While seemingly esoteric, the various methods of analysis can markedly impact the diagnosis of POCD/PND, highlighted by Keizer et al., who reported a POCD incidence of 10.5%, 31%, and 7.7% using the same test results with different methods of analysis (1SD definition, 20% definition and RCI, respectively). Clearly, standardization will be required to interpret results across many studies.

More recently, computerized cognitive assessment batteries have been developed that avoid practice effects, offer easier administration, are quicker and standardized, and have the potential to overcome cultural and language difficulties. To date, however, computerized test batteries have received limited attention in POCD/PND research mainly due to a lack of relevant validation studies.

group change versus individual change

Studies investigating POCD have variously used either individual or group change. Individual change refers to a dichotomous outcome of “decline” versus “no decline,” whereas group analysis considers differences between groups on a continuous scale. Clinical studies typically then use statistics to compare an a priori primary outcome between two groups to test whether any observed difference is due to chance. But this approach misses important individual information within each group. In particular, the individuals who decline the most may be a small fraction of the group, but arguably are the most critical to consider. Some individuals may even demonstrate cognitive improvement, due to correction of underlying pathology and improved function (e.g., reduction in pain, improved mobility, improved ADL). Statistics that simply average these groups together will miss these important individual changes ( Fig. 82.1 ), which might be due to identifiable and perhaps correctable factors.

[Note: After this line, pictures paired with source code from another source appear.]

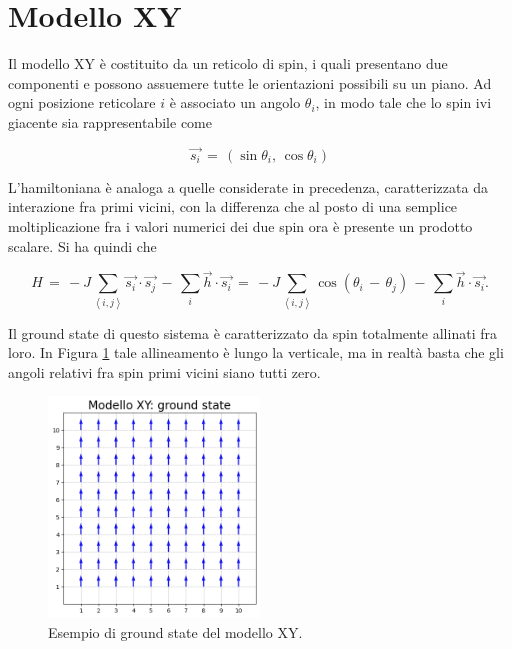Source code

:\section{Modello XY}

Il modello XY è costituito da un reticolo di spin, i quali presentano due componenti e possono assuemere tutte le orientazioni 
possibili su un piano. Ad ogni posizione reticolare $i$ è associato un angolo $\theta_i$, in modo tale che lo spin ivi giacente 
sia rappresentabile come 

\begin{equation}
    \vec{s_i}\,=\,\left(\sin{\theta_i},\,\cos{\theta_i}\right)
    \label{eq: spin_XY}
\end{equation}

L'hamiltoniana è analoga a quelle considerate in precedenza, caratterizzata da interazione fra primi vicini, con la differenza che 
al posto di una semplice moltiplicazione fra i valori numerici dei due spin ora è presente un prodotto scalare. Si ha quindi che 

\begin{equation}
    H\,=\,-J\sum_{\left<i,j\right>}\vec{s_i} \cdot \vec{s_j}\,-\,\sum_i \vec{h} \cdot \vec{s_i}\,=\,-J\sum_{\left<i,j\right>}\cos{\left(\theta_i\,-\,\theta_j\right)}\,-\,\sum_i \vec{h} \cdot \vec{s_i}. 
    \label{eq: ham_XY}
\end{equation}

Il ground state di questo sistema è caratterizzato da spin totalmente allinati fra loro. In Figura \ref{fig: modelloXY_gs} tale allineamento 
è lungo la verticale, ma in realtà basta che gli angoli relativi fra spin primi vicini siano tutti zero.

\begin{figure}[H]
    \centering
    \includegraphics[width=0.5\textwidth]{Immagini/modelloXY_gs.png}
    \caption{Esempio di ground state del modello XY.}
    \label{fig: modelloXY_gs}
\end{figure}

Issues Associated With Repeated Testing

Serial neuropsychological testing is important to reliably assess the trend over time; however, repeated testing may introduce several sources of error, such as reliability, floor/ceiling effects, and practice effects. It is unclear if practice effects can be eliminated, as such effects can be observed as far out as 2.5 years. Individual (e.g., age, sex, culture, language, education, comorbidities, baseline cognitive function) as well as perioperative factors (anxiety, medications, pain, etc.) may also modulate the effect of repeated testing. Other strategies to improve reliability include parallel test versions and the use of control groups ( vide supra ). The major concern with control groups is selecting a well-matched one. It is generally desirable to match for comorbid conditions, even including the need for surgery, to evaluate the effect of the surgery itself.